A pirate bouncy castle and dolphin slide stood on the school’s field for this year’s event.

“It pretty much occupies them all day,” she said, “especially when it’s so hot.”

The tribal councils hold a large celebration in William’s Lake every year, according to Theodore, but not everyone can make the trip.

“We do something here to make sure that they get to have fun and celebrate their day in our community.”

She said the day is very important to her and that planning the festivities has become one of her favourite initiatives.

“All our elders are here today and they share their knowledge with our youth and we try to do activities that surround our culture and our traditions.”

Drums and singing rang out behind Theodore as she spoke.
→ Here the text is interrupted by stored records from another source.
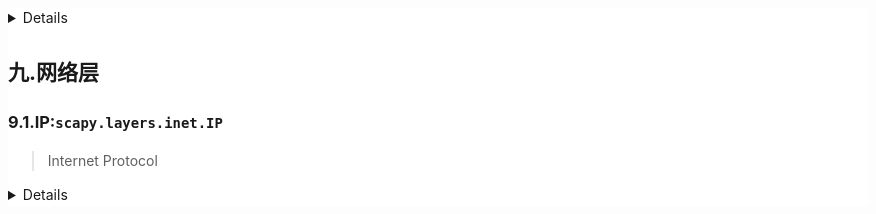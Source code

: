 <details></details>


## 九.网络层
### 9.1.IP:`scapy.layers.inet.IP`
> Internet Protocol 
    
<details>
    
- version: 
    - Version (4 bits)
    - 4, 6, 7: IP, IPv6, TP/IX
- ihl:
    - Internet Header Length(4 bits) 
    > Specifies the length of the IP packet header in 32 bit words. The minimum value for a valid header is 5.
- tos: 
    - Type of Service (8 bits)
    - Differentiated Service Field(DSCP) (6 bits)
        - 设置了也没有用, 设置了DSCP也会被运营商的边界路由器重写为0
    - Explicit Congestion Notification(ECN)  (2 bits)
        - 允许端到端通知网络拥塞, 而不会丢弃数据包
- len
    - Total Length (16 bits)
- id
    - Identification (16 bits)
- flags
    - Flags (3 bits)
    - bit 0: Reserved; must be zero.[note 1]
    - bit 1: Don't Fragment (DF)
    - bit 2: More Fragments (MF)
- frag
    - Fragment Offset (16 bits)
    > The fragment offset field is measured in units of eight-byte blocks. It is 13 bits long and specifies the offset of a particular fragment relative to the beginning of the original unfragmented IP datagram. The first fragment has an offset of zero. This allows a maximum offset of (213 – 1) × 8 = 65,528 bytes, which would exceed the maximum IP packet length of 65,535 bytes with the header length included (65,528 + 20 = 65,548 bytes).
- ttl: 
    - Time To Live (6 bits)
    > IP数据包在计算机网络中可以转发的最大跳数
- proto
    - Protocol (6 bits)
    - 常用
        Protocol Number | Protocol Name| Abbreviation 
        | --------------- | ------------------------------------------------------------------------------------------------------------------------------------------ | ------------ |
        | 1               | <a href="/wiki/Internet_Control_Message_Protocol" title="Internet Control Message Protocol">Internet Control Message Protocol</a>          | ICMP         |
        | 2               | <a href="/wiki/Internet_Group_Management_Protocol" title="Internet Group Management Protocol">Internet Group Management Protocol</a>       | IGMP         |
        | 6               | <a href="/wiki/Transmission_Control_Protocol" title="Transmission Control Protocol">Transmission Control Protocol</a>                      | TCP          |
        | 17              | <a href="/wiki/User_Datagram_Protocol" title="User Datagram Protocol">User Datagram Protocol</a>                                           | UDP          |
        | 41              | <a href="/wiki/IPv6#Tunneling" title="IPv6">IPv6 encapsulation</a>                                                                         | ENCAP        |
        | 89              | <a href="/wiki/Open_Shortest_Path_First" title="Open Shortest Path First">Open Shortest Path First</a>                                     | OSPF         |
        | 132             | <a href="/wiki/Stream_Control_Transmission_Protocol" title="Stream Control Transmission Protocol">Stream Control Transmission Protocol</a> | SCTP         |
    - 全部
        <details>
She explained the people were singing lahal songs as a way to celebrate and that they go on as long as they feel like. “If they want to sing, we let them sing,” she shrugged and smiled.

“They’re just having a lot of fun.”

Antoinette Archie, one of the elders, sat in the tent to talk to people about their ancestors and the different medicines that can be made from the native plants.

Archie said she taught the kids about medicine and then they drew the plants and what they learned about it.

“I was pretty proud of their work, so I displayed it here for people to see,” said Archie, “to show the people that they are learning something.”

Archie teaches the Shuswap language to children from kindergarten up to Grade 7. “They learn more, I think, when they’re little. They’re not afraid to use the language,” she said.

Other elders displayed artifacts and drums or ran a concession and bannock contest.

Jane Archie taught people to make birch bark baskets using bark and roots she collected in May.

The land was full of laughter and activity.